The demonstrators are angry and worried about a possible natural gas pipeline, 231 miles long crossing rivers, streams, public land and private land from Klamath Falls to Coos Bay.

The Pacific Connector Gas Pipeline consists of a 231-mile, 36-inch diameter pipeline, with a capacity of up to 1 billion cubic feet of natural gas per day.

The march through Salem ended at the Oregon Department of State Lands where protesters staged a sit-in to demand action from government officials to stop the Pacific Connector Gas Pipeline.

Several years ago, John Clark got a knock on his door from a Canadian company that wants to build the pipeline.

“They say they are going to put a pipeline through your property,” Clark told KOIN 6 News.

So far, though, the federal government has denied the Pacific Connector Gas Pipeline a permit. But the company is appealing as the political landscape in both Oregon and DC changes.

Protesters said they’re frustrated “by the many extensions given to the project’s Canadian proponent by the State of Oregon.”

The Oregon State Lands Department keeps delaying a decision on giving the builders a permit.
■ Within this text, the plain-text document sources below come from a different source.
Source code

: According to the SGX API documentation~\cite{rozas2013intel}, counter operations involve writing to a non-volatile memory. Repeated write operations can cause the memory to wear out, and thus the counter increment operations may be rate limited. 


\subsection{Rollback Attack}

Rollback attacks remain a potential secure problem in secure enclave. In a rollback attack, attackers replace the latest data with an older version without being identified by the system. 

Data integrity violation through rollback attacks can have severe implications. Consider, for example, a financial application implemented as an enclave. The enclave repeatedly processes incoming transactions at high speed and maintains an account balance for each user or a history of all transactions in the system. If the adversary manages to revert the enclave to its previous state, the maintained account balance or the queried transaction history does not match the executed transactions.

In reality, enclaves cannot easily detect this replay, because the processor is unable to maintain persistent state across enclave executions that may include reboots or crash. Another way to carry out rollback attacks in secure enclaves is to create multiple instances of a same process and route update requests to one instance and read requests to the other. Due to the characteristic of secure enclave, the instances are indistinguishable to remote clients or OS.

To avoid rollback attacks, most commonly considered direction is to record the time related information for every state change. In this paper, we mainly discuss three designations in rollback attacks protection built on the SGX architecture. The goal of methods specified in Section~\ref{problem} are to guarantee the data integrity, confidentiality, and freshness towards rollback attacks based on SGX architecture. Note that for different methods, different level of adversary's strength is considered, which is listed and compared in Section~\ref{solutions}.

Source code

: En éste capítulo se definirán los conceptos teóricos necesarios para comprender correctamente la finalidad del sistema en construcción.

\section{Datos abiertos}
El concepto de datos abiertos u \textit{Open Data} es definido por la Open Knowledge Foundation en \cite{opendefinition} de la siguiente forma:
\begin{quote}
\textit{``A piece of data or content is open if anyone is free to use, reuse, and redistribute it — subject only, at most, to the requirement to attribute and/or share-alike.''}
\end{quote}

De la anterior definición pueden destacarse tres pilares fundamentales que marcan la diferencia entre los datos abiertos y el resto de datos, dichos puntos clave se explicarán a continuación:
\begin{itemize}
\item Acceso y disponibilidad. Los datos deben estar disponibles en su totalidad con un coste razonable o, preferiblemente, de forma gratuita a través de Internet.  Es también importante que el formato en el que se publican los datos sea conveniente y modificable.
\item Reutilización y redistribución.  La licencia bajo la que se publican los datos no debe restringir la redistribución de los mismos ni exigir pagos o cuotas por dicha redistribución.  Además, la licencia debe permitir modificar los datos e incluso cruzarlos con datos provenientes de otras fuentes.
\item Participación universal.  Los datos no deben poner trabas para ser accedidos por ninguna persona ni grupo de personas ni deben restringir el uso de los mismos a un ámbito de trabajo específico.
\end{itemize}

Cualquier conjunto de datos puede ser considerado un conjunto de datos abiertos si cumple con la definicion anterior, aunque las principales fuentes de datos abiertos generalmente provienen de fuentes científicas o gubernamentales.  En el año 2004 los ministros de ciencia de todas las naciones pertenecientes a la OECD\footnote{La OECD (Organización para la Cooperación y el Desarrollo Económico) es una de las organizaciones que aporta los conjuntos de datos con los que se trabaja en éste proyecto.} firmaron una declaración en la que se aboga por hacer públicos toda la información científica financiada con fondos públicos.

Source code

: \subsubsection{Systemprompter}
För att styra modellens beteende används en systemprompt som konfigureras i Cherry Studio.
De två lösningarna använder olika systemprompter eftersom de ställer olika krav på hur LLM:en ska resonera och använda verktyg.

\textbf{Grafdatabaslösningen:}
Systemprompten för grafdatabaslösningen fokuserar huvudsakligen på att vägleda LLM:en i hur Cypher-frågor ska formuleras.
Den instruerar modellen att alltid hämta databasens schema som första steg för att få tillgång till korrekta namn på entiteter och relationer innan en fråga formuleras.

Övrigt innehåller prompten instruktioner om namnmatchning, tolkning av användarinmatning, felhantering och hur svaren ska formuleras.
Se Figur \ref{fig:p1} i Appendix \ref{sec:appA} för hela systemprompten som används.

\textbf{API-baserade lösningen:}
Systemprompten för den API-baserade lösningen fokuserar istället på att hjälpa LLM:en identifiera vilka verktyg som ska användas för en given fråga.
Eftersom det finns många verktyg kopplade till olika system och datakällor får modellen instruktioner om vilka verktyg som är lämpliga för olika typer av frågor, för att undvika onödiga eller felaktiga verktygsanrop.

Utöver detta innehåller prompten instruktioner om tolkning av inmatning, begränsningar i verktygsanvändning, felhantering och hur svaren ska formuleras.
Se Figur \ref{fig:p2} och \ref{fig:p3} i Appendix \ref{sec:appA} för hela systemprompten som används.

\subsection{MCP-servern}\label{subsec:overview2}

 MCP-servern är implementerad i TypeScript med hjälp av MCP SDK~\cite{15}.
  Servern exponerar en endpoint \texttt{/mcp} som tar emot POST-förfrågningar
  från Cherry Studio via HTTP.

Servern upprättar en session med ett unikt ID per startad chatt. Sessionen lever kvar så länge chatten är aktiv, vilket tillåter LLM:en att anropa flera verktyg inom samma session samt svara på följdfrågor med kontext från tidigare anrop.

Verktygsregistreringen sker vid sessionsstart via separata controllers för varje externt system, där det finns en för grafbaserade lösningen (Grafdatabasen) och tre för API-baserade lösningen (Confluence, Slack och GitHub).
Some Native Americans told KOIN 6 News it’s a battle similar to the Dakota Access Oil pipeline.

“We are now where Standing Rock was 8 years ago,” Frankie Myers with the Yurok Indian Tribe told KOIN 6 News. “They’re trying to push the permit process through and if we don’t stop it, that’s where we will be in the next decade.”

”Now is the time to say no. No to pipelines, no to fracking and no to international exportation of our natural resources,” Molli Myers, Karuk Tribal member with the Klamath Justice Coalition, said in a statement. “Like the Native people from Standing Rock we are fighting for our people, our river and our cultural resources which are under direct threat from pipeline development.”

Opponents of the project said officials have the information and authority to deny this project using the Clean Water Act and Oregon’s fill and removal statutes.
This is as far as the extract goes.